Outliers by Malcolm Gladwell

He calls it "The Story of Success" and he's a best selling author of other books like Blink. Gladwell's three successful books spread like a phenomenon. The points in this book should be obvious to anyone with a modicum of success in their own lives. Malcolm's point is that, essentially, successful people and their success aren't completely random and unpredictable like their popular stories may lead everyone else to believe. Their success is a combination of specific conditions, experiences, and opportunities in time that existed around them and not necessarily anyone else. His examples are people like the elite Canadian hockey leaguers, Bill Gates, and eminent jewish New York lawyers born in the 1930s.

This book qualifies as airplane and bathroom reading. It isn't going to change your life, or your decision making. I bought it after reading a positive review on good ole Slashdot. If you want me to buy your book, get it reviewed on Slashdot. If it's so popular, it must make people feel good. It's sort of an apology for being lucky. Gladwell tries hard to counter what he sees as popular myths. I think the people who will get this book already understand the principles and the people that might benefit from it won't get it anyways. It's basically a waste of natural resources.

Fooled by Randomness by Nassim Nicholas Taleb

The subtitle is "The Hidden Role of Chance in Life and in the Markets." Taleb was a trader, by his own account a conservative and successful one, so I suppose he should know. He spends plenty of time recounting stories and relating them in a ranting, abstract, contrarian style. He's full of himself and, at times, hard to read. Taleb's main point is that many events in life are random, yet the human mind works hard to arrange events in such a way that the random comes together to make sense. We assign sequences of events to order where none existed. Traders might follow order that they've made sense of in their own minds, only to one day find their investments erased because they weren't accounting for the true randomness of the actual events.

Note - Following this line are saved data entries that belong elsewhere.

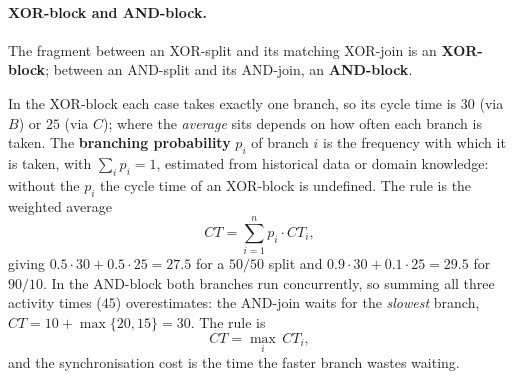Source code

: \paragraph{XOR-block and AND-block.} The fragment between an XOR-split and its matching XOR-join is an \textbf{XOR-block}; between an AND-split and its AND-join, an \textbf{AND-block}.
\begin{center}
\hspace{0.8cm}
\end{center}
In the XOR-block each case takes exactly one branch, so its cycle time is $30$ (via $B$) or $25$ (via $C$); where the \emph{average} sits depends on how often each branch is taken. The \textbf{branching probability} $p_i$ of branch $i$ is the frequency with which it is taken, with $\sum_i p_i = 1$, estimated from historical data or domain knowledge: without the $p_i$ the cycle time of an XOR-block is undefined. The rule is the weighted average
\[CT = \sum_{i=1}^{n} p_i \cdot CT_i,\]
giving $0.5 \cdot 30 + 0.5 \cdot 25 = 27.5$ for a $50/50$ split and $0.9 \cdot 30 + 0.1 \cdot 25 = 29.5$ for $90/10$. In the AND-block both branches run concurrently, so summing all three activity times ($45$) overestimates: the AND-join waits for the \emph{slowest} branch, $CT = 10 + \max\{20, 15\} = 30$. The rule is
\[CT = \max_i\, CT_i,\]
and the synchronisation cost is the time the faster branch wastes waiting.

If you can get past Taleb's writing style, you might enjoy the book. I thought Black Swan, also by Taleb, was much better, but I'm not quite ready to review it yet. Ideas presented in Fooled by Randomness such as Survivorship bias are essential for understanding of written word and history. Sure, the better you are at understanding the past, the better you can work in the future. Or was I just finding patterns in the random noise?